Some more recent recruits to the vintage redux game suggest that it’s never too early to look to the past. For instance, in his Edition 24 collection for Yves Saint Laurent, introduced in 2007 and billed as a seasonless range of wardrobe staples for traveling, Stefano Pilati revisited some of his first collections for the house, which he has helmed since 2004, and even re-created a silk T-shirt he had designed when he worked there under Tom Ford. (There are also interpretations of classic pieces by Saint Laurent himself, such as tuxedos and safari jackets.)

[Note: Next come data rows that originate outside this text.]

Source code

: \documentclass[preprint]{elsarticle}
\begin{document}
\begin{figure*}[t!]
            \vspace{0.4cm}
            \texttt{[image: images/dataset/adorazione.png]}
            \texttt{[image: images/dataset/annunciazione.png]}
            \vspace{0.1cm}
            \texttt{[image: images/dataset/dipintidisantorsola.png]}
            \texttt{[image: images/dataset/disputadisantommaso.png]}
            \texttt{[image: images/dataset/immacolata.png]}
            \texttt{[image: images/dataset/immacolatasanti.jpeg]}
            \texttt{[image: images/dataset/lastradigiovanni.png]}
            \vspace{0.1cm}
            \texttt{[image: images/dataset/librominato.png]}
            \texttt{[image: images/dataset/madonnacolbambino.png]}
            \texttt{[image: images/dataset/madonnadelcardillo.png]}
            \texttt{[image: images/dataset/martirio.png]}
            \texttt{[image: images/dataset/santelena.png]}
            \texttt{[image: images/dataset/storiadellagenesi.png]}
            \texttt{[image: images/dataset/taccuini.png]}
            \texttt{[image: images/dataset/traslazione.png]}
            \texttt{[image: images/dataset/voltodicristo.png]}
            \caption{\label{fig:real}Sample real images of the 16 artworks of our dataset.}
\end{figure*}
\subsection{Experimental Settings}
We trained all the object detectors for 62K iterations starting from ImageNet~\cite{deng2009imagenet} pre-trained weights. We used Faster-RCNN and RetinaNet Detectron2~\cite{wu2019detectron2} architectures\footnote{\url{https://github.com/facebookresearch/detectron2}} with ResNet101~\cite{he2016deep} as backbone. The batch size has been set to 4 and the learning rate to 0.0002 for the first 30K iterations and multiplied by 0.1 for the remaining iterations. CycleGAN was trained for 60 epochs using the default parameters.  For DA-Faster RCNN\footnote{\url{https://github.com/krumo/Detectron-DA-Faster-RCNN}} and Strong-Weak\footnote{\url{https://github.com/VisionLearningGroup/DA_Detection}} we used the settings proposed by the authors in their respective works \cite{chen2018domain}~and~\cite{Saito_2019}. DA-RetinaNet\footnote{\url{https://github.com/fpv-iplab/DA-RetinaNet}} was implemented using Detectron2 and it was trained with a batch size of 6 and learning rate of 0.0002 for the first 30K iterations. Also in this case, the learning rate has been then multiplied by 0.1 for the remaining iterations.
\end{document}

New this season is the Marni Summer Edition 2009 range, an amalgam of Consuela Castiglioni’s design signatures, including voluminous cuts and color blocks. “I am fascinated by the concept of clothes with a story, a memory, which makes them timeless and not necessarily pinned down to a specific style period or a single source of inspiration,” she says.
In accessories re-editions, Chanel re-created a classic Chanel bag from 1955 in 2005, and choices these days include Chanel’s Vintage bag, based on one Karl Lagerfeld did in the Nineties, and Nina Ricci’s oversize square sunglasses, which reinvent a style famously worn by Jackie Onassis to a tennis tournament in 1978.
Perhaps because fashion spins ever faster, designers often cite freedom as an aspect of re-editions they cherish, liberating them from the hamster wheel of constant change. “I’m a big believer in comfort not being the fit of a garment, but the familiarity,” says Marc Jacobs, whose one-shot Stephen Sprouse collection for Louis Vuitton this season, while consisting of all new designs, still speaks to the power of past styles. “Stephen did create some things that were very iconic. It reminds me of a moment in New York that, you know, I haven’t seen one like since.”
Ghesquière stresses that the pursuit of newness drives designers forward—and just might put them in the history books. “It’s a challenge for invention and creativity,” he says, “but everyone has the hope that a few of those things will last forever.”